Personally I use MeasureWare to diagnose if you are CPU bound. The metrics to look at are
GBL_PRI_QUEUE & GBL_RUN_QUEUE. If both of these are high (the manual suggests 3) AND GBL_CPU_TOTAL_UTIL is high (>80%) then you can be fairly confident that you are CPU bound.

Also bear in mind that this situation can also occur when processes spawn new processes very quickly. So you might not be required to buy new CPU's just alter the way your apps work. It is worth looking at what you DB/application guys think before buying more CPUs.

Just my thoughts

Tim
-
Sridhar Bhaskarla
Honored Contributor

Re: max load

Hi Robert,

The maximum load usually defined is the number of CPUs on the system.

However, it is true if the following condition is true.

Do a sar 2 20 and observe the output. %usr should usually be far higher than %sys and %wio. If %sys and %wio look abnormal, then you mostly have a bottleneck on the system and the above max load formula is not valid.

-Sri
You may be disappointed if you fail, but you are doomed if you don't try
Bill Hassell
Honored Contributor

Re: max load

The load average reported by uptime and top is the average length of the run queue. With completely compute-bound programs, it indicates the total number of processes that are ready to run. In a 1-cpu system, a load of 1 means the CPU is fully utilized, in a 4-cpu system, the load can be 4.

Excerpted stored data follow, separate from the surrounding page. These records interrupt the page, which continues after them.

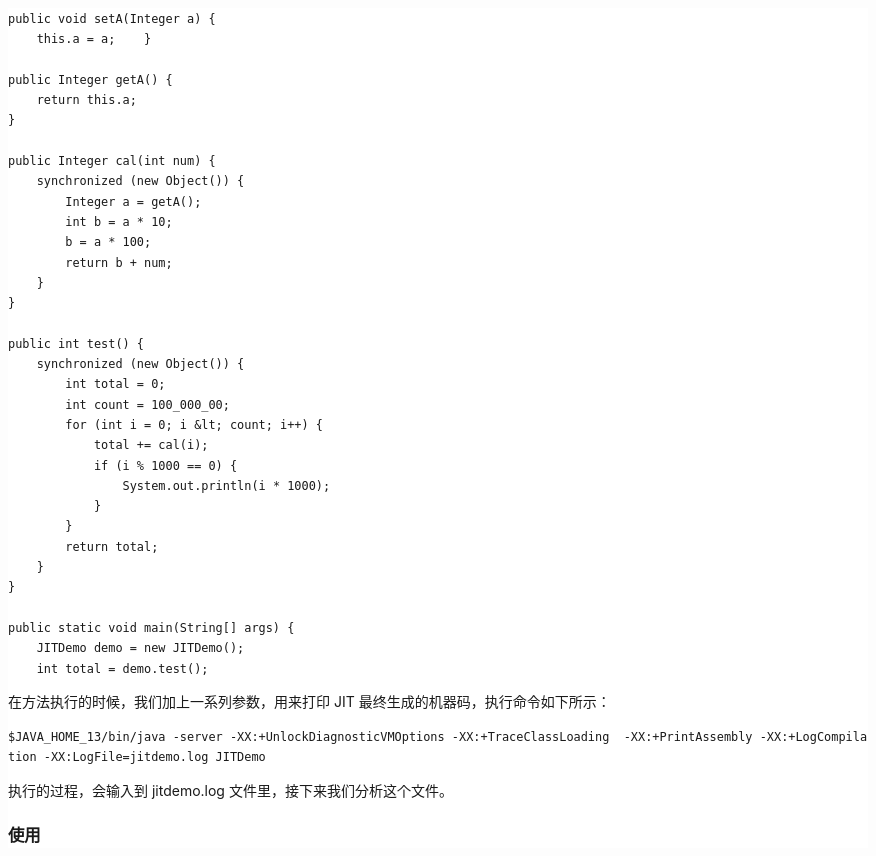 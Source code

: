     public void setA(Integer a) {
        this.a = a;    }

    public Integer getA() {
        return this.a;
    }

    public Integer cal(int num) {
        synchronized (new Object()) {
            Integer a = getA();
            int b = a * 10;
            b = a * 100;
            return b + num;
        }
    }

    public int test() {
        synchronized (new Object()) {
            int total = 0;
            int count = 100_000_00;
            for (int i = 0; i &lt; count; i++) {
                total += cal(i);
                if (i % 1000 == 0) {
                    System.out.println(i * 1000);
                }
            }
            return total;
        }
    }

    public static void main(String[] args) {
        JITDemo demo = new JITDemo();
        int total = demo.test();
</code></pre>
<p>在方法执行的时候，我们加上一系列参数，用来打印 JIT 最终生成的机器码，执行命令如下所示：</p>
<pre><code>$JAVA_HOME_13/bin/java -server -XX:+UnlockDiagnosticVMOptions -XX:+TraceClassLoading  -XX:+PrintAssembly -XX:+LogCompilation -XX:LogFile=jitdemo.log JITDemo
</code></pre>
<p>执行的过程，会输入到 jitdemo.log 文件里，接下来我们分析这个文件。</p>
<h3>使用</h3> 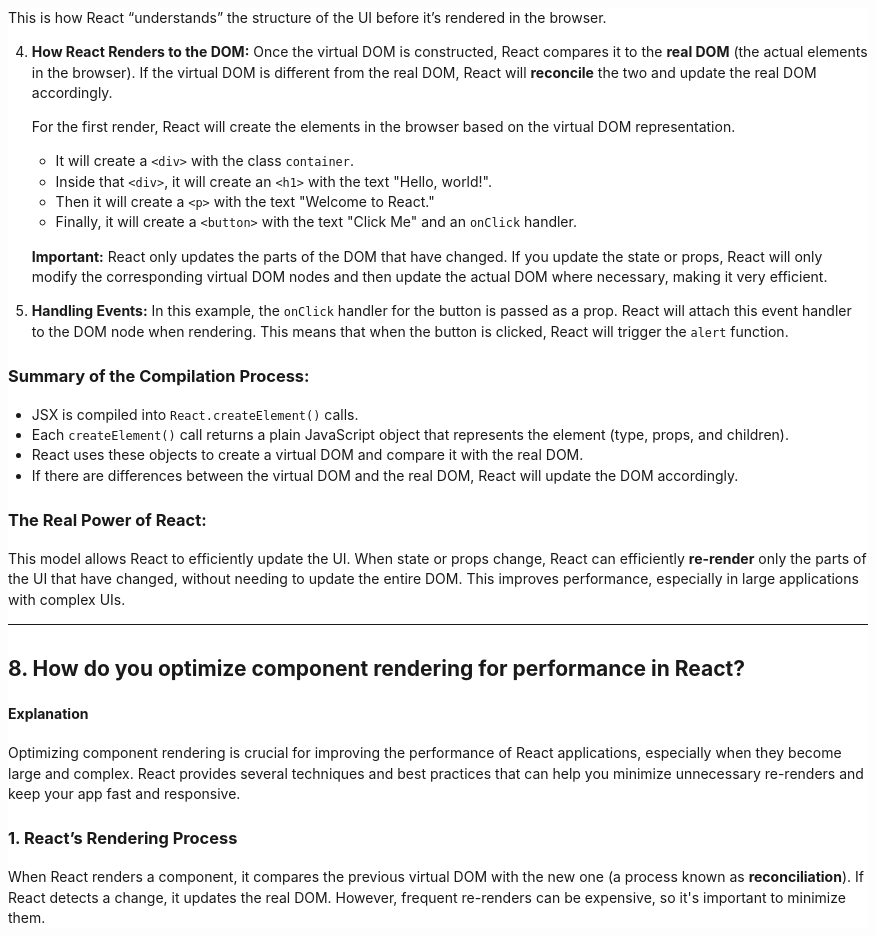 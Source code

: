    This is how React “understands” the structure of the UI before it’s rendered in the browser.

4. **How React Renders to the DOM:**
   Once the virtual DOM is constructed, React compares it to the **real DOM** (the actual elements in the browser). If the virtual DOM is different from the real DOM, React will **reconcile** the two and update the real DOM accordingly. 

   For the first render, React will create the elements in the browser based on the virtual DOM representation. 

   - It will create a `<div>` with the class `container`.
   - Inside that `<div>`, it will create an `<h1>` with the text "Hello, world!".
   - Then it will create a `<p>` with the text "Welcome to React."
   - Finally, it will create a `<button>` with the text "Click Me" and an `onClick` handler.

   **Important:** React only updates the parts of the DOM that have changed. If you update the state or props, React will only modify the corresponding virtual DOM nodes and then update the actual DOM where necessary, making it very efficient.

5. **Handling Events:**
   In this example, the `onClick` handler for the button is passed as a prop. React will attach this event handler to the DOM node when rendering. This means that when the button is clicked, React will trigger the `alert` function.

### Summary of the Compilation Process:
- JSX is compiled into `React.createElement()` calls.
- Each `createElement()` call returns a plain JavaScript object that represents the element (type, props, and children).
- React uses these objects to create a virtual DOM and compare it with the real DOM.
- If there are differences between the virtual DOM and the real DOM, React will update the DOM accordingly.

### The Real Power of React:
This model allows React to efficiently update the UI. When state or props change, React can efficiently **re-render** only the parts of the UI that have changed, without needing to update the entire DOM. This improves performance, especially in large applications with complex UIs.

---

## 8. **How do you optimize component rendering for performance in React?**
#### **Explanation**

Optimizing component rendering is crucial for improving the performance of React applications, especially when they become large and complex. React provides several techniques and best practices that can help you minimize unnecessary re-renders and keep your app fast and responsive.

### **1. React’s Rendering Process**

When React renders a component, it compares the previous virtual DOM with the new one (a process known as **reconciliation**). If React detects a change, it updates the real DOM. However, frequent re-renders can be expensive, so it's important to minimize them.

But Unix is a multitasking operating system and the number of changes of programs during one second can be staggering, dozens to hundreds. So if you had 500 programs running and each program simply asked for a status over the LAN and got a short response, and these program ran as fast as possbile, you might have a run queue of 200 to 400, yet all is well, people can log in and read email, etc.

On the other hand, runaway programs could loop around asking the operating system to perform useless tasks that require enormous system overhead both on disk and LAN (tasks that require a spinlock on multi-cpu systems are the worst) and the system might have a run queue of 2x the number of CPUs and it will almost impossible to login.

Therefore, the run queue ("load" from top and uptime) is by itself, a meaningless value. It should only be used in conjunction with other metrics.


Bill Hassell, sysadmin
MANOJ SRIVASTAVA
Honored Contributor

Re: max load

Hi Robert


Also at higher loads like 12 and above the system utilities like mail , predective stop wroking , we have a system with 32 CPUs and I ahve seen it to go about 22 load factor thought that is very abnormal.